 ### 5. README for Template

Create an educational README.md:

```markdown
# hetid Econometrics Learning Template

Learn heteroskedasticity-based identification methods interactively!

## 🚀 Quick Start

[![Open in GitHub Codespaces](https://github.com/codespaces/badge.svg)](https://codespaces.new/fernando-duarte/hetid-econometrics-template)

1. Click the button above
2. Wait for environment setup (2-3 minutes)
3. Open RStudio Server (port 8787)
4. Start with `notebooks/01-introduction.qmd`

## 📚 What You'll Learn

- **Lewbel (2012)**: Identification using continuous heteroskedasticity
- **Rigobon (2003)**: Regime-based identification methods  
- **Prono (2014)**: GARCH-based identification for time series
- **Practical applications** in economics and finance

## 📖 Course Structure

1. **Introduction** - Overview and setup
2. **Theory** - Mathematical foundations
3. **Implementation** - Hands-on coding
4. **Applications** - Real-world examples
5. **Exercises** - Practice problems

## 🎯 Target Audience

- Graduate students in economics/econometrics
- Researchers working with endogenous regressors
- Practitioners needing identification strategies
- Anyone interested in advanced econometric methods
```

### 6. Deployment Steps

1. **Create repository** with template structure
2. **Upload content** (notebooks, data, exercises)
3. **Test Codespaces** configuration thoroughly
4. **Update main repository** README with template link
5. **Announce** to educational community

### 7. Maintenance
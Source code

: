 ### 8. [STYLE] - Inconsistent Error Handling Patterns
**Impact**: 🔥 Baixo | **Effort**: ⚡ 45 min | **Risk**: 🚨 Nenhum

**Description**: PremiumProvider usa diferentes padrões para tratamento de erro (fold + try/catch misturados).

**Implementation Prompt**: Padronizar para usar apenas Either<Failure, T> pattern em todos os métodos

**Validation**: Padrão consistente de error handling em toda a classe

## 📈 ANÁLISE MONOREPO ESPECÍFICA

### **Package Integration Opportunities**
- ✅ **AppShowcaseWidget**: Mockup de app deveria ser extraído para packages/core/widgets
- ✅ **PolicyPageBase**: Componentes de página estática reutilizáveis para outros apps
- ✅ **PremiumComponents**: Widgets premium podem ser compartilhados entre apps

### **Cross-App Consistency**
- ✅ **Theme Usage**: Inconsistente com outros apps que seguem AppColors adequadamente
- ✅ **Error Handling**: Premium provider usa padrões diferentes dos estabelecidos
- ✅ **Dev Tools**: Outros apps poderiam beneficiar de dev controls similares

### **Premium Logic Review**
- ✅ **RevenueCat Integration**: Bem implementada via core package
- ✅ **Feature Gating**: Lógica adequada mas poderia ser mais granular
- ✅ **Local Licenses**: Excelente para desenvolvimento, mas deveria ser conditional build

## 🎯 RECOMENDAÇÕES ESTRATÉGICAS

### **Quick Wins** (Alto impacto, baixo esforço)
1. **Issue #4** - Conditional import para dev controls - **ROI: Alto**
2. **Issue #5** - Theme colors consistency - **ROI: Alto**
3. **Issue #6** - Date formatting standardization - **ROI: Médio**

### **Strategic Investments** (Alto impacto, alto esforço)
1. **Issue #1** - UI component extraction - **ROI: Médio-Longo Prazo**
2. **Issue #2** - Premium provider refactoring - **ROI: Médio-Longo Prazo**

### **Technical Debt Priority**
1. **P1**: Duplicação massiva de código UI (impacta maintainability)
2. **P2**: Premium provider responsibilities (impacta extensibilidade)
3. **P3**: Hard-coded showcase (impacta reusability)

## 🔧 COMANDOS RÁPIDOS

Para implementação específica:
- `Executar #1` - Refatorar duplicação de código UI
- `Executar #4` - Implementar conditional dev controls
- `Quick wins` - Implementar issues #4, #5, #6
==
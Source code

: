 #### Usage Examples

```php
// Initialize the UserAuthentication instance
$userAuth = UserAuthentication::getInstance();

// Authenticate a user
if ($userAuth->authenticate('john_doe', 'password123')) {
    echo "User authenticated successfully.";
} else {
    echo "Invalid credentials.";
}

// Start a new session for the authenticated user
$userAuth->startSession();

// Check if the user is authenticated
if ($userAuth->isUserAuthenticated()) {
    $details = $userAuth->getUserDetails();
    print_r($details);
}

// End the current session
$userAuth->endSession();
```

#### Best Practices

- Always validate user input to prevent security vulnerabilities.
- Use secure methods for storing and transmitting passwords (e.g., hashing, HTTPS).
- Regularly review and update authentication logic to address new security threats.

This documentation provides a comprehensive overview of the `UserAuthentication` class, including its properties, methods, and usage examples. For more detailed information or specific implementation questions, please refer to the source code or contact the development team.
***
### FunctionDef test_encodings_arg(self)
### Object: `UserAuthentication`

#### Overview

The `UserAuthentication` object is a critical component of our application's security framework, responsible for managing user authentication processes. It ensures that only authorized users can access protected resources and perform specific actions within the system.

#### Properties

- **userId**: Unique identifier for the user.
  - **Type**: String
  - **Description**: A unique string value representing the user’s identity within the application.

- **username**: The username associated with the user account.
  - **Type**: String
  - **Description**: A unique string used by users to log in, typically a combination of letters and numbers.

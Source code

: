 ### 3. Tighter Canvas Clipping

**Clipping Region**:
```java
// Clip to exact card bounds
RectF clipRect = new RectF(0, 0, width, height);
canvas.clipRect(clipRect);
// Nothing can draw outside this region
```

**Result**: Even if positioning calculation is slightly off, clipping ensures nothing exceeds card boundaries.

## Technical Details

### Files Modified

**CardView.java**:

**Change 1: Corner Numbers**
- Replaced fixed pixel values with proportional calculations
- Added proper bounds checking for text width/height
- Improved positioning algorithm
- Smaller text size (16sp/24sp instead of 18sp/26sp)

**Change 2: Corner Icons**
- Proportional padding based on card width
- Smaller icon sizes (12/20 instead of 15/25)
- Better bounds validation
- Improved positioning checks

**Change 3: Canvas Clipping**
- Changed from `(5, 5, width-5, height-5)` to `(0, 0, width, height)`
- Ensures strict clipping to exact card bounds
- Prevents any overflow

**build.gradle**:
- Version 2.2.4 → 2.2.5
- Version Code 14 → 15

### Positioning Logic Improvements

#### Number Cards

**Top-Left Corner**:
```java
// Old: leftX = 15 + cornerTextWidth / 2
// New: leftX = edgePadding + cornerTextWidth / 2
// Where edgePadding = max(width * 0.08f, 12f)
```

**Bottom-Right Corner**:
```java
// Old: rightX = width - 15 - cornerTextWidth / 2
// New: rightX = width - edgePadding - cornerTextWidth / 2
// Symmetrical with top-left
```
...
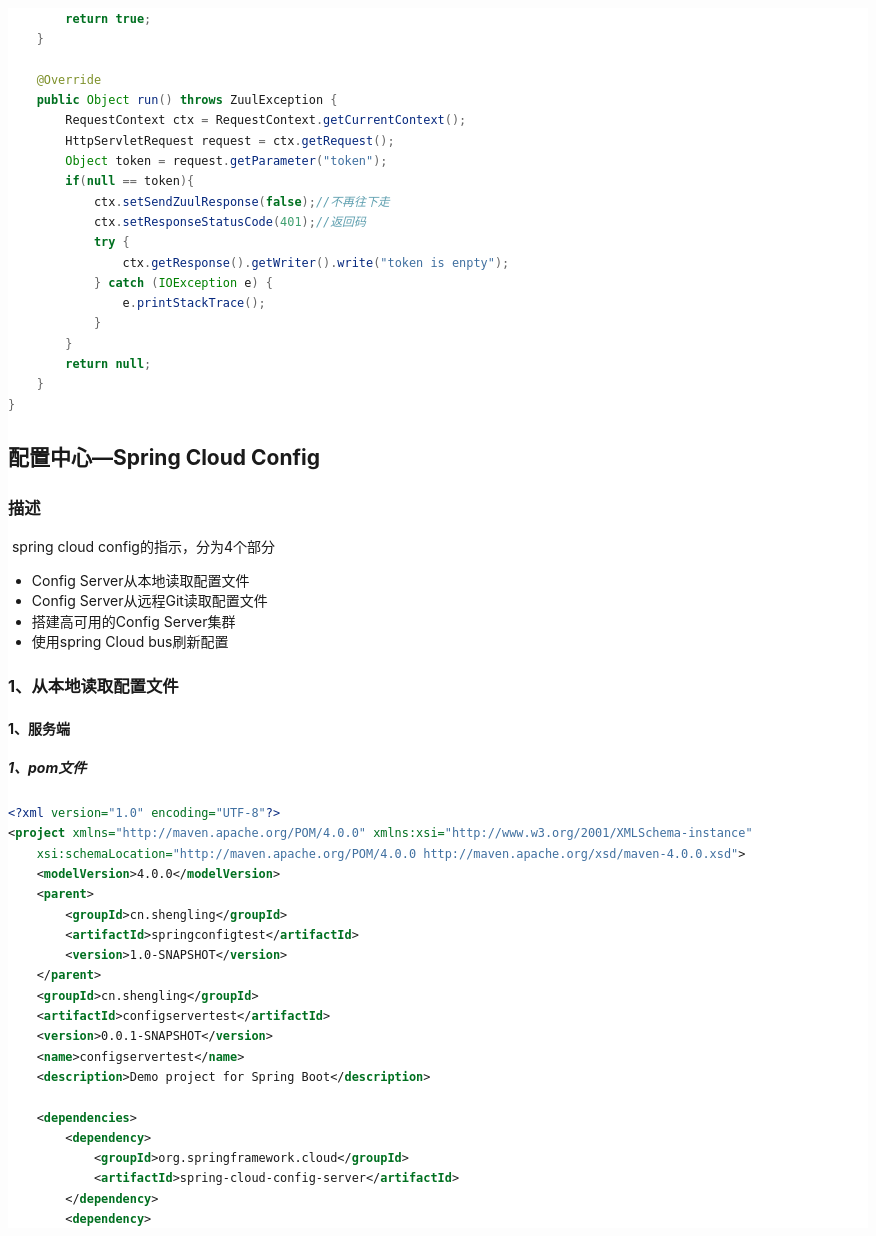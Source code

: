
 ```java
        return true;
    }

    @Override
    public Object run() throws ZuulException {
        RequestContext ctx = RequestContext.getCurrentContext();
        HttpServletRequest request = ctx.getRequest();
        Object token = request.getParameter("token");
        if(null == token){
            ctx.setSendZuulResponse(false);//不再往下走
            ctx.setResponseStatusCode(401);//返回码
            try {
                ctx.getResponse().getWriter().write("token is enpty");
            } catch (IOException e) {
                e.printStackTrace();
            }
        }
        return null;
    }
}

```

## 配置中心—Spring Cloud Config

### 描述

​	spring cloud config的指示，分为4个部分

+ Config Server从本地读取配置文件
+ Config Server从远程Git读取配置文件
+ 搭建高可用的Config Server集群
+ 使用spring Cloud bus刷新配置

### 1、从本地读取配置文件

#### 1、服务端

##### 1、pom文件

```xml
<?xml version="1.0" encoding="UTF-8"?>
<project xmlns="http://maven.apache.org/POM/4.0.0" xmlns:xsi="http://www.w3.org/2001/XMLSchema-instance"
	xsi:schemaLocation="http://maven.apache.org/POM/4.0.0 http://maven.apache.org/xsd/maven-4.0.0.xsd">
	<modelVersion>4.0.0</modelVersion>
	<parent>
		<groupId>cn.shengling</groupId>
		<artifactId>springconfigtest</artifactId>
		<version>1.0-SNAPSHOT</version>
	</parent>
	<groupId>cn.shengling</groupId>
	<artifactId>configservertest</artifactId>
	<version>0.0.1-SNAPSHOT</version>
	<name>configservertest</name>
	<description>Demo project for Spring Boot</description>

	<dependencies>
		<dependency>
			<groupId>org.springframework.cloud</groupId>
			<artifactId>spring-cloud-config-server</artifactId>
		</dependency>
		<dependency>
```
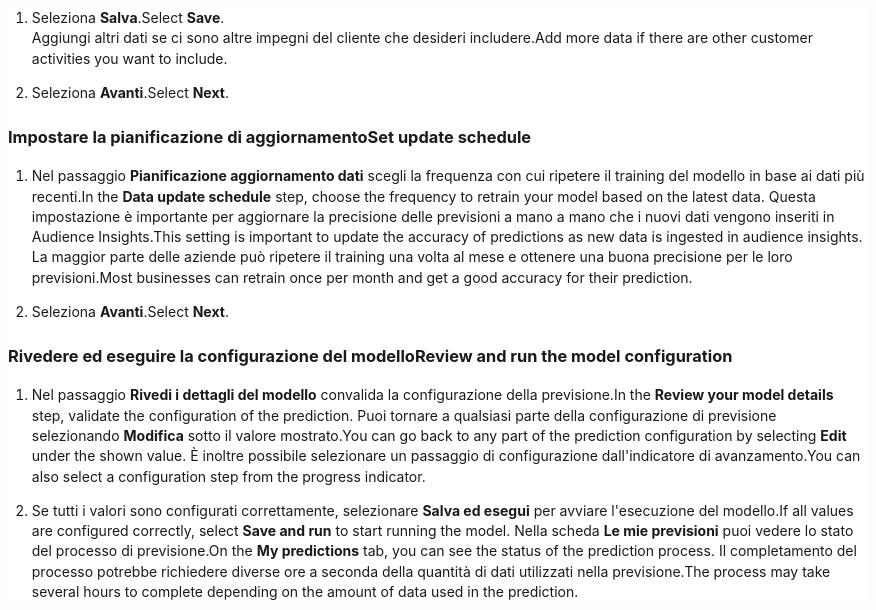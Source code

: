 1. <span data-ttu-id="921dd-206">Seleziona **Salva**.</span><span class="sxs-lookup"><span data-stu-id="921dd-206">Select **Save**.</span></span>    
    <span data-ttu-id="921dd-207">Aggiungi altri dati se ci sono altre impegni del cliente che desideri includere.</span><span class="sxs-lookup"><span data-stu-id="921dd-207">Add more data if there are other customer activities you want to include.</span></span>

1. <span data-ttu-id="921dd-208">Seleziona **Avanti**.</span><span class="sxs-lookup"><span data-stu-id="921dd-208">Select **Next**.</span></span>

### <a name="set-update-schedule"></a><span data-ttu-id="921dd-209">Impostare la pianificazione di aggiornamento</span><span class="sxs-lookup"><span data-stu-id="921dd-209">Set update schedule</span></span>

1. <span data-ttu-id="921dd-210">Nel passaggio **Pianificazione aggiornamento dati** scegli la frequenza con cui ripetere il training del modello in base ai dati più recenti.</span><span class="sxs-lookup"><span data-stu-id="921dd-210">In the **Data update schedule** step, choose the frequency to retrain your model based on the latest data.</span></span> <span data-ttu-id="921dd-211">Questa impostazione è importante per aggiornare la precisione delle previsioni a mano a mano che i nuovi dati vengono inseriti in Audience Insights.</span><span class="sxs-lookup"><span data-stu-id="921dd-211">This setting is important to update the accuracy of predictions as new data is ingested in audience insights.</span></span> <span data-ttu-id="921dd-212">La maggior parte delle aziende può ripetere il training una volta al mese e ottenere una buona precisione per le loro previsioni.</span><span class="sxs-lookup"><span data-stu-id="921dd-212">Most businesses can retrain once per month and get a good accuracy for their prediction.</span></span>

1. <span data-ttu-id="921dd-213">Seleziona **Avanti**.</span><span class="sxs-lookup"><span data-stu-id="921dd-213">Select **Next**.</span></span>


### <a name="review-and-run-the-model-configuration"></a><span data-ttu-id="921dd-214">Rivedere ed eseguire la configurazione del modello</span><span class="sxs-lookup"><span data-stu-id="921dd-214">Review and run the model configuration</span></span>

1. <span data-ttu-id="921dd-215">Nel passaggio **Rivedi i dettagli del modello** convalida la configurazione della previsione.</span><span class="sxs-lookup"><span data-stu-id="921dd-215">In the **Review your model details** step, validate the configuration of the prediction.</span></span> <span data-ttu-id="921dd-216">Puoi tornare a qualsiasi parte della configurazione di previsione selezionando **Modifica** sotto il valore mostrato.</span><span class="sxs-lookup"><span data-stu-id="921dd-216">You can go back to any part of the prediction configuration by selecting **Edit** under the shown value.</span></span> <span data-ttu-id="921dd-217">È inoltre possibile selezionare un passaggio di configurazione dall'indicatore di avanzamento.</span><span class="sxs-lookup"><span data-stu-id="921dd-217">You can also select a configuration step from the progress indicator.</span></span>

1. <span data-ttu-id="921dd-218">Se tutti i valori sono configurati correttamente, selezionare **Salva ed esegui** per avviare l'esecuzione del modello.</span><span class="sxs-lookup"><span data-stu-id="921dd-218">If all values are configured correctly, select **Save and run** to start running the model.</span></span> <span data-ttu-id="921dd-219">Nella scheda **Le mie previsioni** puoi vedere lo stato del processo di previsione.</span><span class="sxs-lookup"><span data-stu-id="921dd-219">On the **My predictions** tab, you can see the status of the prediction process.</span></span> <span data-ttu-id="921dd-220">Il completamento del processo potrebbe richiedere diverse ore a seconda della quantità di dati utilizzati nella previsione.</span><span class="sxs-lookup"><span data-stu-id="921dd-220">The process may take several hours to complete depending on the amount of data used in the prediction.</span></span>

GOAL OF THE EXERCISE: The reply should consist solely of the lines above from the one that has "- Always validate" through the one that has "#### Overview", reproduced exactly.

EXERCISE SOLUTION:
- Always validate user input to prevent security vulnerabilities.
- Use secure methods for storing and transmitting passwords (e.g., hashing, HTTPS).
- Regularly review and update authentication logic to address new security threats.

This documentation provides a comprehensive overview of the `UserAuthentication` class, including its properties, methods, and usage examples. For more detailed information or specific implementation questions, please refer to the source code or contact the development team.
***
### FunctionDef test_encodings_arg(self)
### Object: `UserAuthentication`

#### Overview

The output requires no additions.